Building your business for scale.

Ever wondered why some businesses grow over time and become very good at what they do? As business owners, we are faced with many interesting challenges. Core to this is being the visionary and the main driver to bring the vision to life. With a small to medium enterprise, there are many balls to juggle as you build your enterprise and your team. You can easily find yourself being all things to all men, as you may be core in most of the departments within the business, which does not lend itself well to growth and scale.

Here enters the concept of working IN versus working ON your business, coined by Michael Gerber in his book The E-Myth Revisited. Working IN the business is when you are doing work that fulfils the promise that your business has made to customers. This can take the form of working on a client project physically or mentally. This also includes the design and manufacturing of the product that the client will eventually pay for. Operationally it can take the form of managing people, where you monitor and guide them to deliver the excellence that the business demands. The general truth is that you are generally your “best employee” as the business owner. You can accomplish things right and lead the team best based on your vision. Many people such as your customers, staff, suppliers, and partners also rely on you a lot in the early stages as the business grows and matures.

Working ON the business speaks to things that build the business to be its own self-sustaining entity. These items are more strategic in nature and seek to divorce the business from relying solely on one individual, be it the owner or any key employees. These items can take the form of developing and documenting business processes. Processes can be defined as a set of steps needed to fulfil a predefined outcome. As entrepreneurs, we are generally good at thinking on our feet and solving problems, but this gift can cause challenges and frustrations when it comes to scaling the business.
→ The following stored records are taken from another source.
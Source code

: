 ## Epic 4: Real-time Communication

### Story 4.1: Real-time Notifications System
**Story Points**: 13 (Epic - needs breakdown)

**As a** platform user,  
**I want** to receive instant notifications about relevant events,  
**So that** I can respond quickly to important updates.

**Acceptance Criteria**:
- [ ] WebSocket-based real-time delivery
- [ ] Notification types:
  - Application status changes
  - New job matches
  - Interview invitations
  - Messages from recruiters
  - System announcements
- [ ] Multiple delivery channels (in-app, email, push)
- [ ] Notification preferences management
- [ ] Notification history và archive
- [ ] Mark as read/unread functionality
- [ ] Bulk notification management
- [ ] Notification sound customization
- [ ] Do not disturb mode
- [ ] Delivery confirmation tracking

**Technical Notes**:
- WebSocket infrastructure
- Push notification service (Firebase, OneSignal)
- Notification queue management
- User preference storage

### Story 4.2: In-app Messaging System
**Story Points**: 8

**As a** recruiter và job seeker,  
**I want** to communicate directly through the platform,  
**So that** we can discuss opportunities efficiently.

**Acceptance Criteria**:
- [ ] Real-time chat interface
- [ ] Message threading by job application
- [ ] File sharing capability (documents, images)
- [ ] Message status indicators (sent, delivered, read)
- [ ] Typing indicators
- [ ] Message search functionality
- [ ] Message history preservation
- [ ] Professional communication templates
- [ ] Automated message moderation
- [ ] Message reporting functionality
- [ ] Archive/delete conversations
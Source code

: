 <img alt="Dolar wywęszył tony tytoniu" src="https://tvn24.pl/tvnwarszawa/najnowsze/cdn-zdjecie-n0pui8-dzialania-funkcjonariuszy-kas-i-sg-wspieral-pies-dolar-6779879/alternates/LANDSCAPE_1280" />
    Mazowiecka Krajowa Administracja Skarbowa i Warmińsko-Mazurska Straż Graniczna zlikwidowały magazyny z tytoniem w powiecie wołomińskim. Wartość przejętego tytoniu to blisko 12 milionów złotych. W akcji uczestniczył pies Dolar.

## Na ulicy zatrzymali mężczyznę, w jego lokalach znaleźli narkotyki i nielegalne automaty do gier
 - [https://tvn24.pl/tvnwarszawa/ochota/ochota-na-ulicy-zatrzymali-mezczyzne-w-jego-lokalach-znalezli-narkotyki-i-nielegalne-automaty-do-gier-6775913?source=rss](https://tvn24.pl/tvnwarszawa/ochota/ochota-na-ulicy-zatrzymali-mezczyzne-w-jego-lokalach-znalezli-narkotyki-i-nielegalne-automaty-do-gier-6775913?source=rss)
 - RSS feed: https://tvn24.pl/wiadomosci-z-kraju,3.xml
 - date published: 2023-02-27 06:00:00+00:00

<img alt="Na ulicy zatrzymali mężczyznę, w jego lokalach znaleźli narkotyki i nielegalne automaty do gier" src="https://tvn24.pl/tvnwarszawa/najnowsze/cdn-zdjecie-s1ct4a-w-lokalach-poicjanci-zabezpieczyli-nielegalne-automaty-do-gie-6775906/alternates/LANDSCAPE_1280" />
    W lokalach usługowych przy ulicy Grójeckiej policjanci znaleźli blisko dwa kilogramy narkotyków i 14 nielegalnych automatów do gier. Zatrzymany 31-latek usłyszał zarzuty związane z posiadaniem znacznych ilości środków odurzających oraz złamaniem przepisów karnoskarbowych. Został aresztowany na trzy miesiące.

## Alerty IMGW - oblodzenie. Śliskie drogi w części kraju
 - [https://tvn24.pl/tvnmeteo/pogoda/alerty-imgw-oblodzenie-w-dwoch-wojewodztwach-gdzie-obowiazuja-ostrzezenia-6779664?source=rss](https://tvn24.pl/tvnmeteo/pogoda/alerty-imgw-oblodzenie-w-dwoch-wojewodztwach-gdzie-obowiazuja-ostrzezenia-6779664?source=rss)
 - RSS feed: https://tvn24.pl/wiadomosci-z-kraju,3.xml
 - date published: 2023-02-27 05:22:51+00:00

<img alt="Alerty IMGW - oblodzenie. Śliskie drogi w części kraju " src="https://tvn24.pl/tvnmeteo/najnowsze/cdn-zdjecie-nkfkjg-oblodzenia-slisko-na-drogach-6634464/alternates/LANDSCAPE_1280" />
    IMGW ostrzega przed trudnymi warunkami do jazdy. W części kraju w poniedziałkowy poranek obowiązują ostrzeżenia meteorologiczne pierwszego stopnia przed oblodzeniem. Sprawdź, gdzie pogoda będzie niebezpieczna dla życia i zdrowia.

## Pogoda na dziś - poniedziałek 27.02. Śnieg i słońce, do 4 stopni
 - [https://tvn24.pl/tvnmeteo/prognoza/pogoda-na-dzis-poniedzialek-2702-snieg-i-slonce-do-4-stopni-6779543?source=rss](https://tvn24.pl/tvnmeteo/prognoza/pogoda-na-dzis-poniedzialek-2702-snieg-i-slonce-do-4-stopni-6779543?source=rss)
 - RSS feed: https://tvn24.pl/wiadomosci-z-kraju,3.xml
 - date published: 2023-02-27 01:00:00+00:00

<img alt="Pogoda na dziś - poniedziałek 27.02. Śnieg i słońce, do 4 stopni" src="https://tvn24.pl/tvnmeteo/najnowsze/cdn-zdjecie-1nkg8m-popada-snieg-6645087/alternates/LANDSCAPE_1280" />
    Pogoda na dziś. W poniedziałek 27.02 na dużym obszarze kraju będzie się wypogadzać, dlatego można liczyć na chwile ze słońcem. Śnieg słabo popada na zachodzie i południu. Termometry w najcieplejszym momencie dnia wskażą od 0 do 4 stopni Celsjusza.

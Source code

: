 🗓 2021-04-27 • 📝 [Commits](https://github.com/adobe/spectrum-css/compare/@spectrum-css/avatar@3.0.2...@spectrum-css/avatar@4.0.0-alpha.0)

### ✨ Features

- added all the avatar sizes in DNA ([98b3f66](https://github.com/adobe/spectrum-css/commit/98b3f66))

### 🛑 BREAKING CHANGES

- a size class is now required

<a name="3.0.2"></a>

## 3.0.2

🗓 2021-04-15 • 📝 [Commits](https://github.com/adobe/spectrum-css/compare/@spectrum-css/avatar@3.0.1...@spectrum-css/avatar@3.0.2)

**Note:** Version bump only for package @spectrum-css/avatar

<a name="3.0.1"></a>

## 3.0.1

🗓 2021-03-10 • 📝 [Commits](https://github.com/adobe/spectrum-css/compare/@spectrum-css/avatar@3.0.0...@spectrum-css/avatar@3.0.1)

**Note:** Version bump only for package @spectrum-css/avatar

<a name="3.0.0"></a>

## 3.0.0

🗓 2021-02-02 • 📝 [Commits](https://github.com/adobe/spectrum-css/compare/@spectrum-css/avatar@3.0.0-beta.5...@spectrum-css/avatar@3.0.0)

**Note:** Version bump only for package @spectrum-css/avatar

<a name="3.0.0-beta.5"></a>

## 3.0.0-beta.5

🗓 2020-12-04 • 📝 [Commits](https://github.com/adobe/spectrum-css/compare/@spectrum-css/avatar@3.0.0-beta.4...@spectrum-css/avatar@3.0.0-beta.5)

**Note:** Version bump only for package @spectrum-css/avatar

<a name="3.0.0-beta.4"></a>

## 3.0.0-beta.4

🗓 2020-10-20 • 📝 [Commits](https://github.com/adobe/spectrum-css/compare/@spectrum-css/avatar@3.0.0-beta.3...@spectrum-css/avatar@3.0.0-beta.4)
Examples of business processes include documenting how the people already in the business onboard and train new staff. How do staff go about quoting for the different products and services? How do the people in the business deliver the products on a consistent basis to eliminate the dexterity that the employees will have to handle? What I have painfully learnt over the years is that the more complexity and need for dexterity there is for your team, the higher the likelihood of making mistakes.

When you bring on new staff, they generally need a process to follow for them to assimilate into the business, and thereafter creativity and improvement can take place. If this piece is missing, you generally find the owner or management pulled into even the smallest of decisions or crisis management which is not healthy.

Key to working ON the business is developing and monitoring the execution of the strategy. Strategy is thinking work and generally falls behind when it is in competition with the actual delivery that the business needs to achieve. Some strategic items that usually take a back seat include evaluating the current market and searching for new markets or new clients within the same market. Another item that can be neglected is the evaluation of staff performance and discussing key efficiencies that will lead to improvement over time. It also goes into analysing the financial health and funding of the business, shifting from being reactive to the numbers to being more proactive to the trends of the business and industry over time.

As an entrepreneur, you need to balance working IN versus working ON the business. Working IN the business brings about short-term much-needed benefits whilst working on the business brings longer-term growth and sustainability. Looking at the Eisenhower matrix, Working IN the business generally falls under the “Urgent and Important” whilst working on the business can be seen as “Not Urgent but Important”.

This concept of working IN vs working ON is not only for entrepreneurs and business owners but can be used by management when developing and growing their departments and teams. The main principle becomes how do you lift your head from the day-to-day grind to focus on things that will make the enterprise succeed without you. Being indispensable intrinsically makes one feel special but it is a higher form of leadership to work oneself out of being indispensable to create a legacy of sustainability and scalability.

Below are 7 steps to creating a shift from working IN to working ON:

  1. Outline your activities and classify them under the category of “working IN” or “working ON” the business.
  2. Determine which tasks are key for you to work IN the business. It is important to note that this switch can take time to happen. Quickly dropping key tasks that you are key in whilst working IN the business can lead to more damage than good. It is best to plan the transition and find a suitable replacement for those particular roles that you play.
  3. Identify the tasks that fall under working IN the business that you can outsource and give to other team members or external contractors to manage.
  4. Determine which tasks are key for you to work ON the business. It is then imperative to prioritise these as the business owner as you build the business to become the ecosystem that will serve you in the long run.
  5. Identify the tasks that fall under working ON the business that you can also outsource and give to other team members or external contractors to perform.
  6. Develop a simple measuring tool to track these tasks so you have a meaningful feedback mechanism to see if these delegated tasks are yielding the desired results as planned.
  7. Review the overall progress and make the necessary adjustments as you build this new skill into the business.

Sometimes the changes need to be drastic but most of the time small consistently measured outcomes yield the best benefits. As the Chinese proverb says, “A journey of a thousand miles begins with a single step”. Taking the steps to improve yourself and your business will yield results if you remain consistent in growth, refining what works and discarding what does not work.